Work task
Emit an exact copy of the lines running from the start of the records to the line containing "[![GitHub release (latest", both included.

Listed entries
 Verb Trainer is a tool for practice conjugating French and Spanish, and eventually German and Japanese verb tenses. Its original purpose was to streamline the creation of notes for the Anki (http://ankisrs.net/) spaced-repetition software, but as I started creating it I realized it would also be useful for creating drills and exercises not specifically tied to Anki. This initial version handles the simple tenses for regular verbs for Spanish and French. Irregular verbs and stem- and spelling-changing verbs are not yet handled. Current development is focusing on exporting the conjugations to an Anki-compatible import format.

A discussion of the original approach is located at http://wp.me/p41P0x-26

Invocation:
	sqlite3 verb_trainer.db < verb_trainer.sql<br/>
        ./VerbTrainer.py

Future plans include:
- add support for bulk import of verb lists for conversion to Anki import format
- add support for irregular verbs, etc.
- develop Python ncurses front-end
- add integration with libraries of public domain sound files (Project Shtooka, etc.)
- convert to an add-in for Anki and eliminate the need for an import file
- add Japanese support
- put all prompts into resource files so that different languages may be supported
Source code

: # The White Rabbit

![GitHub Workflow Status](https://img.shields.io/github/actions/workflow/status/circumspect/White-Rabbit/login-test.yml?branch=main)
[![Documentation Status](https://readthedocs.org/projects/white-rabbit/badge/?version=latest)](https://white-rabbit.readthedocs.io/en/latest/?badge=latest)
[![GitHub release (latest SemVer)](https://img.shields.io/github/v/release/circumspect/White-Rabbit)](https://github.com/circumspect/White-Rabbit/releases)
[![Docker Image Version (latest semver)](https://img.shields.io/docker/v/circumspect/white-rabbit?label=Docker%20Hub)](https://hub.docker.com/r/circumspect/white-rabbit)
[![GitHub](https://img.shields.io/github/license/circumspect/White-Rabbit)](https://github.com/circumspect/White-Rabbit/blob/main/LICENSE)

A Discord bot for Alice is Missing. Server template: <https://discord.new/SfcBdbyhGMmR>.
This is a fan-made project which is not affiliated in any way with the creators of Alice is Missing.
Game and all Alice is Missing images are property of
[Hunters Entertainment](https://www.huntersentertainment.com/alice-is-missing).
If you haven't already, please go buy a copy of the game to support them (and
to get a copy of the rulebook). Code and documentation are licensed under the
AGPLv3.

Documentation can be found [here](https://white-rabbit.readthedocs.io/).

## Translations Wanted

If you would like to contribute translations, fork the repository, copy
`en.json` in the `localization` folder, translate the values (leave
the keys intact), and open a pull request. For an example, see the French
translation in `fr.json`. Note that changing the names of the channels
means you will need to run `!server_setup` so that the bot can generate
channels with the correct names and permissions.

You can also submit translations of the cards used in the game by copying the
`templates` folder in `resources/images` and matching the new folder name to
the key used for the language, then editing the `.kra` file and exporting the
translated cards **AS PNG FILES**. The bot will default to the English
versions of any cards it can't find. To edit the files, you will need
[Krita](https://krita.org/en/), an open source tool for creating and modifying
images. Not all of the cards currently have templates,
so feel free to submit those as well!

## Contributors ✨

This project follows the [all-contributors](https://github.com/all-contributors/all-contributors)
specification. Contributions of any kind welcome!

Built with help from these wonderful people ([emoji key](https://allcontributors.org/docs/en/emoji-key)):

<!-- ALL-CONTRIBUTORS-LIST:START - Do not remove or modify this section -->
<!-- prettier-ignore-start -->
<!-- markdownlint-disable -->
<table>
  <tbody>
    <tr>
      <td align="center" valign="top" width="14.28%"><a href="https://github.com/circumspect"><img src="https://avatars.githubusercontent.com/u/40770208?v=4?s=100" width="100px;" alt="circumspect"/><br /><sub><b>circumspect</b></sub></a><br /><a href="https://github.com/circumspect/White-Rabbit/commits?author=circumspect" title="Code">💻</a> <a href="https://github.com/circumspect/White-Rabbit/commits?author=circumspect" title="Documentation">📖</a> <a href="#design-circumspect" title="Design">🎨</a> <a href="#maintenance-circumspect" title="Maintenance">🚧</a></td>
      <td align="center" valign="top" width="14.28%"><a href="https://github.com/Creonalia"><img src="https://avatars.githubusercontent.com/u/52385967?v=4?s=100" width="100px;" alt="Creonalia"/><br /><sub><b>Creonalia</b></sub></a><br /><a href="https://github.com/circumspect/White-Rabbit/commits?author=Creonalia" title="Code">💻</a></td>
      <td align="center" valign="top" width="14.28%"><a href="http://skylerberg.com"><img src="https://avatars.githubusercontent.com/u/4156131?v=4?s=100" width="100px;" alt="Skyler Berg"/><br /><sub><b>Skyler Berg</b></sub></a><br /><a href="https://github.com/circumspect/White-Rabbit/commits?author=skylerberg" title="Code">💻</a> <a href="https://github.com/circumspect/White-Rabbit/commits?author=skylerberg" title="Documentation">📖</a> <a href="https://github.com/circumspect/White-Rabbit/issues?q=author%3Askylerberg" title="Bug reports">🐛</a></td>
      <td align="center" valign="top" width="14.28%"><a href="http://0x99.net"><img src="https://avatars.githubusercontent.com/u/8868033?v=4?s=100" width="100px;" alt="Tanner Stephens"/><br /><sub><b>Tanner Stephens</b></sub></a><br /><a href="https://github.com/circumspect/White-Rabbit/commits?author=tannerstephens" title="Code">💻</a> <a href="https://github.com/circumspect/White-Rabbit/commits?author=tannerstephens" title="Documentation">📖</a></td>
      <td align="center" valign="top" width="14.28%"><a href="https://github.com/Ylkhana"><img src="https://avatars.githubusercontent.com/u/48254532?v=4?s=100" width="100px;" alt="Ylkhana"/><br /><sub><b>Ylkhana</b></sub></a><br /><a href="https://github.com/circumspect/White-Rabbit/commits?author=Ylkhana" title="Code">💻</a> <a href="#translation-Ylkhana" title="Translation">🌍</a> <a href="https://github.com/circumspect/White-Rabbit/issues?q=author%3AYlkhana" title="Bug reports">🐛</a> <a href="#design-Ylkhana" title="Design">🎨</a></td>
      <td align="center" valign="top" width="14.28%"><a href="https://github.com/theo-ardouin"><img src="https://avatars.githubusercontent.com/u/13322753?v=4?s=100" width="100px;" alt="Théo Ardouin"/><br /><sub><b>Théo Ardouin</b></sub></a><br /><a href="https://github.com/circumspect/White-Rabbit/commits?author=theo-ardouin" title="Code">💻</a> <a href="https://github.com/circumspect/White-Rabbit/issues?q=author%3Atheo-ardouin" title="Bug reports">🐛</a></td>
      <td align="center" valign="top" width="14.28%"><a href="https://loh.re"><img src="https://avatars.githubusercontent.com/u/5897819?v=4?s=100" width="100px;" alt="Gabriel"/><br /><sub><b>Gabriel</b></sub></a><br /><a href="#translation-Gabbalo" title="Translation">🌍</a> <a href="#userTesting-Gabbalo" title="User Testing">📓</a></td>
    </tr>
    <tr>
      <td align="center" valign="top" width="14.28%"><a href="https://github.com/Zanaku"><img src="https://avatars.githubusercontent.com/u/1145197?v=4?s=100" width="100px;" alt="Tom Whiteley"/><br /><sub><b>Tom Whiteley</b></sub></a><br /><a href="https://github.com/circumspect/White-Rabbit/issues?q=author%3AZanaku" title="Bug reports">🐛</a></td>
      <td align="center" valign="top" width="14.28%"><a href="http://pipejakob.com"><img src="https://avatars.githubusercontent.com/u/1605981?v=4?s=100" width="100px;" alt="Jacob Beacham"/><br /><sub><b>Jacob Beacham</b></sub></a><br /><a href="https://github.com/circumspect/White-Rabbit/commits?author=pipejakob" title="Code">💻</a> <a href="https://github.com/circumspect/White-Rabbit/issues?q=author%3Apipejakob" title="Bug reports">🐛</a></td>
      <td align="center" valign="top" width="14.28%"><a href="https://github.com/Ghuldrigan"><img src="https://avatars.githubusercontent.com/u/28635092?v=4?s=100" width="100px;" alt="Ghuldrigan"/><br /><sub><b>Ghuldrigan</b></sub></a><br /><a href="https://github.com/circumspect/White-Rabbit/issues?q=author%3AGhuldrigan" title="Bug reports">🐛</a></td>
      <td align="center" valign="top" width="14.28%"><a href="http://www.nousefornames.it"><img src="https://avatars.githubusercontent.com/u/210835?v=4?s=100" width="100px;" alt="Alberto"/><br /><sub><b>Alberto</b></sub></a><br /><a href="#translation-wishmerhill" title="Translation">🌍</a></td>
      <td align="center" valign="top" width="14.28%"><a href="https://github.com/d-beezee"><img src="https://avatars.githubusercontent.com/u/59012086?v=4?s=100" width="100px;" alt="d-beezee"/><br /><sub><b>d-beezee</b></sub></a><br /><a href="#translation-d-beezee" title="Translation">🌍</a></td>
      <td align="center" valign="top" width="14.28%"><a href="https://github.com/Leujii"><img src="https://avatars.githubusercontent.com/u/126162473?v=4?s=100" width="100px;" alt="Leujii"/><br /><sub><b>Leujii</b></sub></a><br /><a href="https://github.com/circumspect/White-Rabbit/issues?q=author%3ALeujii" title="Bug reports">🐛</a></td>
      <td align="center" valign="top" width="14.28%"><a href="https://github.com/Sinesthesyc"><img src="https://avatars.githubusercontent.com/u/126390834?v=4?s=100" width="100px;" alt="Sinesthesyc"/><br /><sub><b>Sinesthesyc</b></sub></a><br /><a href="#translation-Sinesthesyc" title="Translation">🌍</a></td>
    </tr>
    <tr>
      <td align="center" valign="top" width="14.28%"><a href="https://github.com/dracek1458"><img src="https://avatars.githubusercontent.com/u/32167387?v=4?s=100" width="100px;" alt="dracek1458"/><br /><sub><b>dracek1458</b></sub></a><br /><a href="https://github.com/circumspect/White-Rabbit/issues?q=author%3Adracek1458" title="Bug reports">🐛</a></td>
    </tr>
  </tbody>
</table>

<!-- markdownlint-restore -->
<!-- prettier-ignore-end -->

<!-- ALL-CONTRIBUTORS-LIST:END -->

Exercise response
 Verb Trainer is a tool for practice conjugating French and Spanish, and eventually German and Japanese verb tenses. Its original purpose was to streamline the creation of notes for the Anki (http://ankisrs.net/) spaced-repetition software, but as I started creating it I realized it would also be useful for creating drills and exercises not specifically tied to Anki. This initial version handles the simple tenses for regular verbs for Spanish and French. Irregular verbs and stem- and spelling-changing verbs are not yet handled. Current development is focusing on exporting the conjugations to an Anki-compatible import format.

A discussion of the original approach is located at http://wp.me/p41P0x-26

Invocation:
	sqlite3 verb_trainer.db < verb_trainer.sql<br/>
        ./VerbTrainer.py

Future plans include:
- add support for bulk import of verb lists for conversion to Anki import format
- add support for irregular verbs, etc.
- develop Python ncurses front-end
- add integration with libraries of public domain sound files (Project Shtooka, etc.)
- convert to an add-in for Anki and eliminate the need for an import file
- add Japanese support
- put all prompts into resource files so that different languages may be supported
Source code

: # The White Rabbit

![GitHub Workflow Status](https://img.shields.io/github/actions/workflow/status/circumspect/White-Rabbit/login-test.yml?branch=main)
[![Documentation Status](https://readthedocs.org/projects/white-rabbit/badge/?version=latest)](https://white-rabbit.readthedocs.io/en/latest/?badge=latest)
[![GitHub release (latest SemVer)](https://img.shields.io/github/v/release/circumspect/White-Rabbit)](https://github.com/circumspect/White-Rabbit/releases)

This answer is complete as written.